Liverpool had to weather an early storm, but eventually strolled through to the Champions League semi-finals after beating Porto 4-1 at the Dragao.
Porto 1-4 Liverpool (1-6 agg)
Champions League Quarter-Final Second Leg, Estadio do Drago
April 17, 2019
Goals: Militao 68′; Mane 24′, Salah 65′, Firmino 77′, Van Dijk 84′
Up the VAR
Did any celebrate at home when Mane stabbed it over the line? The players on the pitch didn’t, the fans didn’t seem to in the stadium—so quickly was the flag up.
But guess what: he wasn’t offside! VAR took a minute or two to decide and it still didn’t seem as though there was much expectation of a goal being given…no doubt due in part to the fact viewers weren’t even shown replays while waiting.
Everyone loves a good hundred seconds staring at a ref pressing his ear, right?
Confusion aside, the Porto fans didn’t appreciate it effectively ending their run in the Champions League; ironically, given their late passage through past Roma thanks to the same ruling giving them a late penalty.
It was, of course, the right decision in the end.
Liverpool had needed to hold at bay a fearsome Porto start to the match before that goal, so the strike completely changed the flow and the threat of the night.
Super Sadio, key man from the start
His goal might not have been celebrated as exuberantly as usual, but it was yet another strike for the No. 10 in an exceptional season.
It means he has scored in every round of the Champions League for the past two seasons, a quite incredible feat, and he has scored away from home in both knock-out rounds in this year’s competition.
More recently, in eight of the last 10 games the Reds have taken the lead in, Mane has been the one who scored the opening goal—highlighting not just his quality but his reliability and ability to harness the big moments which matter.
Mane is now also the joint-highest scorer of all time for Liverpool in the Champions League/European Cup; his 14 strikes is level with Ian Rush and behind only Steven Gerrard.
Bringing the fresh legs into the centre was no doubt the right idea in theory, but they were completely overrun instead—or perhaps bypassed is the better description.
Porto went direct, over the top or in behind, leaving the Reds’ trio simply running backward and forward without getting anywhere: no real pressure on the ball, no chance to string passes together, not stopping the Porto attack.
Wijnaldum and Milner were largely missing in action for the entire first half, with tactics and the way the game developed not allowing them to get a foothold.

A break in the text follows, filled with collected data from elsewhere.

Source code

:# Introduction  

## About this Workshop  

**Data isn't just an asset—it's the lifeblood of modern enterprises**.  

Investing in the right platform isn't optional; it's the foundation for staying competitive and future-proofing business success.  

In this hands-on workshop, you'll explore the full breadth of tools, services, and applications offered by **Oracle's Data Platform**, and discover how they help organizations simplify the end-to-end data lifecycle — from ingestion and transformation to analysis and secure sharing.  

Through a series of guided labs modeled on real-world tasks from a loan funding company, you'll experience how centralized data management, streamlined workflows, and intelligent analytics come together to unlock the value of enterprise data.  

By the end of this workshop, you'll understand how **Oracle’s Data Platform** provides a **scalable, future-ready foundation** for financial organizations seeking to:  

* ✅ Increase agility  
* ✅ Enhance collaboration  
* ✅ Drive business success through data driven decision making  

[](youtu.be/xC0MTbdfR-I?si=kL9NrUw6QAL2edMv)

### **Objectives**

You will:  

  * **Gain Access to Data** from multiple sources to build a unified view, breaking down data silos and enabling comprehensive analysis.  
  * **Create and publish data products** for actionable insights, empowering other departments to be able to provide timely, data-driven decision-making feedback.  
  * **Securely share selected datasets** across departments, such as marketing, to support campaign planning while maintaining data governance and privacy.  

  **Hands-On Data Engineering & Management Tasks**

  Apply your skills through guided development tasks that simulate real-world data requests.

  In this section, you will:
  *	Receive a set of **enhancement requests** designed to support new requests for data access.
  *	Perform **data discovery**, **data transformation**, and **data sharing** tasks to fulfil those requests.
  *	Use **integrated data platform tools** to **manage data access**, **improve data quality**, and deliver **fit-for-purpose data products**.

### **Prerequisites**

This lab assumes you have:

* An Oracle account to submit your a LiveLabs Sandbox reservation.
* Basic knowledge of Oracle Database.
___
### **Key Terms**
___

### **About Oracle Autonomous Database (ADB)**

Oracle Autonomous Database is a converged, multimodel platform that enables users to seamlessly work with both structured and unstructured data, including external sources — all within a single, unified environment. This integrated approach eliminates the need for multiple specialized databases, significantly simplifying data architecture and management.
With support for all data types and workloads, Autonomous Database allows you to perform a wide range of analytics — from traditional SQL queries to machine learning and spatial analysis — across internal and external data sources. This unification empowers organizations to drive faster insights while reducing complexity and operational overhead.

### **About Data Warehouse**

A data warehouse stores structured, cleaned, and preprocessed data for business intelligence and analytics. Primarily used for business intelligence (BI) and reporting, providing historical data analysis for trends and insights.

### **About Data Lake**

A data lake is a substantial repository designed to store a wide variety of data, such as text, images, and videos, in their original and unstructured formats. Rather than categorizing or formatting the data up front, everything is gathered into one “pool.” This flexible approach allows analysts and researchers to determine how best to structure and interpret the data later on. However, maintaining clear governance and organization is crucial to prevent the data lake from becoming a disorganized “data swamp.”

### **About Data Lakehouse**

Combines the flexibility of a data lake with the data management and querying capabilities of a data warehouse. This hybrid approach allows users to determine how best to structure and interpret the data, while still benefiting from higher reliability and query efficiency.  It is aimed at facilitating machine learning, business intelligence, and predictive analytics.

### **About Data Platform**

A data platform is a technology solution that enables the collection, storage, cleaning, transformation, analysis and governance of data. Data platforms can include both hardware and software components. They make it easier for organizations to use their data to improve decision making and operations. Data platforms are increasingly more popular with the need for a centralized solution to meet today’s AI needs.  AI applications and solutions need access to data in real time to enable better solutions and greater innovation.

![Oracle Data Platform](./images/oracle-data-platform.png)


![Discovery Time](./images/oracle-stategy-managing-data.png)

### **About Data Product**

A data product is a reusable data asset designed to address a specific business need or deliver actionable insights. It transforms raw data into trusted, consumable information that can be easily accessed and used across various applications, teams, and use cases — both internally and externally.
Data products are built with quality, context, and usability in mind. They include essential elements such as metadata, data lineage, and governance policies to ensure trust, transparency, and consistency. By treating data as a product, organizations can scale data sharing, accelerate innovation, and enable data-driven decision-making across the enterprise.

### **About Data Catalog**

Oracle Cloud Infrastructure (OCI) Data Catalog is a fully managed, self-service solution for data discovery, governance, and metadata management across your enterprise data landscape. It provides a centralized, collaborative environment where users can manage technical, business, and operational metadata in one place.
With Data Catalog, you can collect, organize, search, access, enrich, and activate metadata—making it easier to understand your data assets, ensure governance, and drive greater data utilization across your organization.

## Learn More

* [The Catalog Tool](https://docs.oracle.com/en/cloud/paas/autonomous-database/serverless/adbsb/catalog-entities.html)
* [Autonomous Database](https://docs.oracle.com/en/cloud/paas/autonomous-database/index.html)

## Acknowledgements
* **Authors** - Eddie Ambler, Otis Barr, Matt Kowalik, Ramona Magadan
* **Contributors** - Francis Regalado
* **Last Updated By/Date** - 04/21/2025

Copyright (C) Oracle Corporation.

It altered the shape of the team, the tempo of build-up play, the quality of link play and the final-third threat; while highlighting the gulf in class between the two players, it was also the tactical nous of the boss which swung the 90 minutes back in the Reds’ favour.
A midfield quartet was employed, alternately in a diamond and in a narrow, flatter four, and it stopped the Porto movement through the lines.
Not only that, but Firmino, playing as a second striker, was able to set Salah free ahead of him a number of times, link with the greater numbers in midfield and get himself into the box.
The Brazilian’s influence was immense and his late goal fully deserved.
Two other points: it showed a tactical flexibility from the Reds’ midfield not too often seen, perhaps one which should be employed more often. And secondly, that there is still a big upgrade needed in attack.
This won’t be headline news for Liverpool fans who have been watching for the past two years, but this is a great team.
Two huge ties lie ahead, against the team with the greatest player on the planet in their ranks—as well as Anfield returns for Philippe Coutinho and Luis Suarez.
Now the focus has to be on equally impressive, telling and determined performances against much smaller teams, initially with relegation facing them in Cardiff.
This Liverpool team are capable of winning both types of games, both types of trophies. Now go do it.